The input to my network is of shape [batch_size, 1], and the output is of shape [batch_size, 3].
That is the network gets as input a single scalar and outputs a 3d vector.
My goal is to get the derivative of each of the elements in the output w.r.t to the input. I expect that the dimensions of the output will be [batch_size, 3] as well.
Currently, this is how I do it:
def d_network_d_input(network_obj, input_to_network):
"""
:param network_obj: netowrk object that returns outpout of shape: [batch_size, x, y, z]
:param input_to_network: shape [batch_size, T]
:return: Gradient of output w.r.t to input - [batch_size, 3]
"""
network_obj.zero_grad()
output_from_network = network_obj(input_to_network)

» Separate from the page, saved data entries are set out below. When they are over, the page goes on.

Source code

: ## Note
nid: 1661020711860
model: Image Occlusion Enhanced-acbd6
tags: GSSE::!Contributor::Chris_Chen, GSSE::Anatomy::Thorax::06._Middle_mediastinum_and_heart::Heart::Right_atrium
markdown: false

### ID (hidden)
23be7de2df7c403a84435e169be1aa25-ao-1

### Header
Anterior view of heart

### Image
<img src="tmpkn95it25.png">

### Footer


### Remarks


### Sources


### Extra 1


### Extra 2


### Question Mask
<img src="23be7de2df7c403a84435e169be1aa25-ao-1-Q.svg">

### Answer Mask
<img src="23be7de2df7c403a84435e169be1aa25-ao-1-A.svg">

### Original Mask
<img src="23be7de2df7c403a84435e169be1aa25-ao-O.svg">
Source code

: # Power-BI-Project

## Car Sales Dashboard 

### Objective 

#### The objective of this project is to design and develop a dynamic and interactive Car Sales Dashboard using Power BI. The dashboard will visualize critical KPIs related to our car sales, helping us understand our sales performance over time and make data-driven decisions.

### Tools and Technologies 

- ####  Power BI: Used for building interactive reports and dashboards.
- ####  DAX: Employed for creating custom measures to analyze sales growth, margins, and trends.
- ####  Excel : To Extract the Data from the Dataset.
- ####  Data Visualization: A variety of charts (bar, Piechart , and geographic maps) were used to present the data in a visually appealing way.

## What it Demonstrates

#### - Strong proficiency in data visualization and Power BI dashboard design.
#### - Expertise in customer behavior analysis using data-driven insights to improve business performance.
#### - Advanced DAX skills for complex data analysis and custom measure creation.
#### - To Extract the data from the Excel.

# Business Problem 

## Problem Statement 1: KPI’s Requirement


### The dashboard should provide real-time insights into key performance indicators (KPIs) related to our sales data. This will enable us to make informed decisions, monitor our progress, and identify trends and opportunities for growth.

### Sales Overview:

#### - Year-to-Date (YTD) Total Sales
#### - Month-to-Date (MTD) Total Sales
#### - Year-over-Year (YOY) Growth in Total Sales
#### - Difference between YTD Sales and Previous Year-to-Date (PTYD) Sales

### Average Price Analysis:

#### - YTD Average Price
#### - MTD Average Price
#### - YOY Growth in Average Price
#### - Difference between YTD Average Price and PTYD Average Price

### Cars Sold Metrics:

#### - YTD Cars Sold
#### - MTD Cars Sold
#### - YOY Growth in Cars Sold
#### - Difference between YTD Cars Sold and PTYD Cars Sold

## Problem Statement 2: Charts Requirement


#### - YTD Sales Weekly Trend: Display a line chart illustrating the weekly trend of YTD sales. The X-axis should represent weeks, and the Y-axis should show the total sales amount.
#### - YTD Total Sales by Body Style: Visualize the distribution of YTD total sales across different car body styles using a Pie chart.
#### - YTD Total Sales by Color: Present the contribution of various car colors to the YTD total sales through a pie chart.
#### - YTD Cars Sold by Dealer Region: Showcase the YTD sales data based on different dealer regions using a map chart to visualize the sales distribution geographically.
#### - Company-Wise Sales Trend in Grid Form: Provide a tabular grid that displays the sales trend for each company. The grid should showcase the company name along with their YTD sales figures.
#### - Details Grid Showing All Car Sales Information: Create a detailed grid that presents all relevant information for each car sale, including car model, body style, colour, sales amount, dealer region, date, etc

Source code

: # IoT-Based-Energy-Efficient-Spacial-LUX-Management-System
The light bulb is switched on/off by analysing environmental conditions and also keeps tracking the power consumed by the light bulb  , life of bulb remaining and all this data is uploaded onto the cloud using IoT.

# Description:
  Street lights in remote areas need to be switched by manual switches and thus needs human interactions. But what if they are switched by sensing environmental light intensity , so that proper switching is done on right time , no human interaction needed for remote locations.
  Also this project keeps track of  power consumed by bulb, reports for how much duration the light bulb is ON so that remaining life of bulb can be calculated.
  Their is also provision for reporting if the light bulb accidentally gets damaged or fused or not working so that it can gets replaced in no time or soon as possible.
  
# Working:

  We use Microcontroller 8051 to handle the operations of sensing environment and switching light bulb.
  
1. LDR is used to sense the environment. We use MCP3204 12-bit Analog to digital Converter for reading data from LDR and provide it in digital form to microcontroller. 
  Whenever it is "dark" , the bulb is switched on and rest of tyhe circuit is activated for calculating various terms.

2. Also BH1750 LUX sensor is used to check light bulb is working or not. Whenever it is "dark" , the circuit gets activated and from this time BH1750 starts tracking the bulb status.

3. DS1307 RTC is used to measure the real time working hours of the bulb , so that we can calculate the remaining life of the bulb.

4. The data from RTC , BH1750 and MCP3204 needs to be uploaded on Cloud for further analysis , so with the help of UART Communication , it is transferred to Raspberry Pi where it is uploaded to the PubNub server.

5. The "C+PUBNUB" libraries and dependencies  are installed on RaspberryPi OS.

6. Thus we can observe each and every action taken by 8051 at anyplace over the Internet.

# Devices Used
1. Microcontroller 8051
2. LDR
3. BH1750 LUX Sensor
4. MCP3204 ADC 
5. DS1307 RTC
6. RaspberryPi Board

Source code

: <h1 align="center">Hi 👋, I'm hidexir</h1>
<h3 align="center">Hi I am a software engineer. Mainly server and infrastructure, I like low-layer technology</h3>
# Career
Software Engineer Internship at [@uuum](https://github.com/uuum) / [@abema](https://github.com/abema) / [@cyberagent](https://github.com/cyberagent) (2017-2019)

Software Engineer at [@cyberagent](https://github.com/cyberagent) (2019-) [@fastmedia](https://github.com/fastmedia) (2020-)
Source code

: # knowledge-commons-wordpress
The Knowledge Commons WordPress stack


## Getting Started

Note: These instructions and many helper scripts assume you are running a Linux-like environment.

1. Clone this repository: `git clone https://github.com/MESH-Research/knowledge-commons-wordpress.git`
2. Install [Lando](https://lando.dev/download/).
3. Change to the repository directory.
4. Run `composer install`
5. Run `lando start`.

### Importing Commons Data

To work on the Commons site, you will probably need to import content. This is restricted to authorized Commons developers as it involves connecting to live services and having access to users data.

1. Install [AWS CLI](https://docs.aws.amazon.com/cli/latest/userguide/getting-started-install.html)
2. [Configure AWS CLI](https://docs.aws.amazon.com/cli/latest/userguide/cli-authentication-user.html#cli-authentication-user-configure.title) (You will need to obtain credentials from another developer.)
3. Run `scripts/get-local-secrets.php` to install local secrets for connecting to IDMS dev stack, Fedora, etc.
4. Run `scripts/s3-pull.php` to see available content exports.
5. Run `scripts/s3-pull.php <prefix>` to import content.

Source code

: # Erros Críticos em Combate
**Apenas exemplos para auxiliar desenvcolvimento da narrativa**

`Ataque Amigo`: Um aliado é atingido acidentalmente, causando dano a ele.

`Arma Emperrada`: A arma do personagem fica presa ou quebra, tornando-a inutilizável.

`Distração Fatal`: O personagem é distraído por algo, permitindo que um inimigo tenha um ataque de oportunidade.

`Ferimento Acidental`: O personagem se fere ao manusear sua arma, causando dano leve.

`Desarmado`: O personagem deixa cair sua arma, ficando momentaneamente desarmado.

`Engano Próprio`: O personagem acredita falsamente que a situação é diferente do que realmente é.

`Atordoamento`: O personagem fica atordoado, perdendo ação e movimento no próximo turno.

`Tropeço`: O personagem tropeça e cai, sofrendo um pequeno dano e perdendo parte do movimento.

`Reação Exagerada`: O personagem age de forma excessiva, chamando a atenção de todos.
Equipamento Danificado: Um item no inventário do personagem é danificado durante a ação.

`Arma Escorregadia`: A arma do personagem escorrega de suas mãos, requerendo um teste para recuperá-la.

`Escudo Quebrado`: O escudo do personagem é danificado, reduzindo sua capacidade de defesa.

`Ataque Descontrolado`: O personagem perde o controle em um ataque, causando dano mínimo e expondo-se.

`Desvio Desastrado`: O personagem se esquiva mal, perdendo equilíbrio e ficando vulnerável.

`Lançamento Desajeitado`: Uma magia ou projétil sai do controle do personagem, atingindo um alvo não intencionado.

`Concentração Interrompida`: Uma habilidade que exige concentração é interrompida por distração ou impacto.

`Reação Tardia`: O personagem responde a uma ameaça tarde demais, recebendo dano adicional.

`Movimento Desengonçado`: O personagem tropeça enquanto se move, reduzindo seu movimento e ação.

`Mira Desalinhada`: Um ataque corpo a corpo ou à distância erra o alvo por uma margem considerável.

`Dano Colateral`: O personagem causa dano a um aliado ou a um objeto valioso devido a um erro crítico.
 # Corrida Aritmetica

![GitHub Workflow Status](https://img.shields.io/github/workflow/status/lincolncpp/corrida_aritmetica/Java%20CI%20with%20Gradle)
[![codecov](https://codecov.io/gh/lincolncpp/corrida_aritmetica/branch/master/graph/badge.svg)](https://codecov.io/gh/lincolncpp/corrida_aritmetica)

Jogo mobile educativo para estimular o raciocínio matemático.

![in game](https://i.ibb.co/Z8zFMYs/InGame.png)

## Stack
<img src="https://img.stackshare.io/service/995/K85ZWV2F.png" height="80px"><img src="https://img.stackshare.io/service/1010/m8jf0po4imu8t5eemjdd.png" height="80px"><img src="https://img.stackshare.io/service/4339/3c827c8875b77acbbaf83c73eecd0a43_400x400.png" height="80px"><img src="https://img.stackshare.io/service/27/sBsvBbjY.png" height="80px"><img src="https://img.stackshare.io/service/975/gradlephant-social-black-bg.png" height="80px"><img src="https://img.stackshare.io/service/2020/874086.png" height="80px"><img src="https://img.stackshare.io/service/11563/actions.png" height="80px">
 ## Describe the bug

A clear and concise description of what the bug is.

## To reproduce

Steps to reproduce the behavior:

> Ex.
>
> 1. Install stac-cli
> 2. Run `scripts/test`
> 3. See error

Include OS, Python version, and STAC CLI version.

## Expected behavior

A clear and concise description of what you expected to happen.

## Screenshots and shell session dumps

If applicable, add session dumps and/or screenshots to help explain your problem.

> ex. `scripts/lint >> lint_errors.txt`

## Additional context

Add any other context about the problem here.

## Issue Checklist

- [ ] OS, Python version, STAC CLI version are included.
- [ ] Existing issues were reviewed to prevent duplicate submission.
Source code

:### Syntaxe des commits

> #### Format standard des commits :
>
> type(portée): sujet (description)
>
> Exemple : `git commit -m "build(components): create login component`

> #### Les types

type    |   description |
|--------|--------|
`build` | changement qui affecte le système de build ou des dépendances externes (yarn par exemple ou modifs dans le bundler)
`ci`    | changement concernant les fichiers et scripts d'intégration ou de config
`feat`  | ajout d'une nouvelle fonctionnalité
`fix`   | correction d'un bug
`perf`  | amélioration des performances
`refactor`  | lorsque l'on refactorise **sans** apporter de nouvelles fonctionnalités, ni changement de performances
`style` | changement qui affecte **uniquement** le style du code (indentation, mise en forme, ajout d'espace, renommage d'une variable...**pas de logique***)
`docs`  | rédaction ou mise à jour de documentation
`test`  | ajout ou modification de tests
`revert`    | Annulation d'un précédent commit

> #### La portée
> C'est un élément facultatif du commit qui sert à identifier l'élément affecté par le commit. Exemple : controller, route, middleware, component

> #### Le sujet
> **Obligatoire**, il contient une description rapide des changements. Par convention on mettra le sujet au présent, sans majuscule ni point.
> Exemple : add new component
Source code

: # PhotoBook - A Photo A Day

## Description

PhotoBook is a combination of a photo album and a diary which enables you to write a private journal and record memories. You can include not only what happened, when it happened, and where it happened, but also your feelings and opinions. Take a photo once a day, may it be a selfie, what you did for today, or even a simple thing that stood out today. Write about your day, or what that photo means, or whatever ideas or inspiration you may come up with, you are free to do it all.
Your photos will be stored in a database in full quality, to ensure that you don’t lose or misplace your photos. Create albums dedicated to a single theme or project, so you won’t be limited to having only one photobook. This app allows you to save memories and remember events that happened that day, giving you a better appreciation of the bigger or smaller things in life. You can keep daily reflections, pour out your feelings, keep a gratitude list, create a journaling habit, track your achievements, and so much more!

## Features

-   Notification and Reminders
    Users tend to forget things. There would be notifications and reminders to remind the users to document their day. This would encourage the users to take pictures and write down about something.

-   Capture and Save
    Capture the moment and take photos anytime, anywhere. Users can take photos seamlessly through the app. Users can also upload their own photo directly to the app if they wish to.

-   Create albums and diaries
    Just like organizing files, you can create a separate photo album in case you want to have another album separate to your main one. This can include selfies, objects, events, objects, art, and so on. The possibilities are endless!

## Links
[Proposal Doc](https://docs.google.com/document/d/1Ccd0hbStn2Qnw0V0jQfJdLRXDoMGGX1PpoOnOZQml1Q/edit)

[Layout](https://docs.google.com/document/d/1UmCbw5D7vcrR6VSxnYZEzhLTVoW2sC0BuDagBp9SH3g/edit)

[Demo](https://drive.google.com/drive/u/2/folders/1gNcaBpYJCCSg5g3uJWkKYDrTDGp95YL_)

if input_to_network.grad is not None:
input_to_network.grad.data.zero_()
for single_batch in output_from_network:
output_x, _, _ = single_batch
output_x.backward(retain_graph=True)
dxdt = input_to_network.grad.clone()
input_to_network.grad.data.zero_()
for single_batch in output_from_network:
_, output_y, _ = single_batch
output_y.backward(retain_graph=True)
dydt = input_to_network.grad.clone()
input_to_network.grad.data.zero_()
for single_batch in output_from_network:
_, _, output_z = single_batch
output_z.backward(retain_graph=True)
dzdt = input_to_network.grad.clone()
return dxdt, dydt, dzdt, output_from_network
Is this the correct way, and is there any efficient way?
Thanks!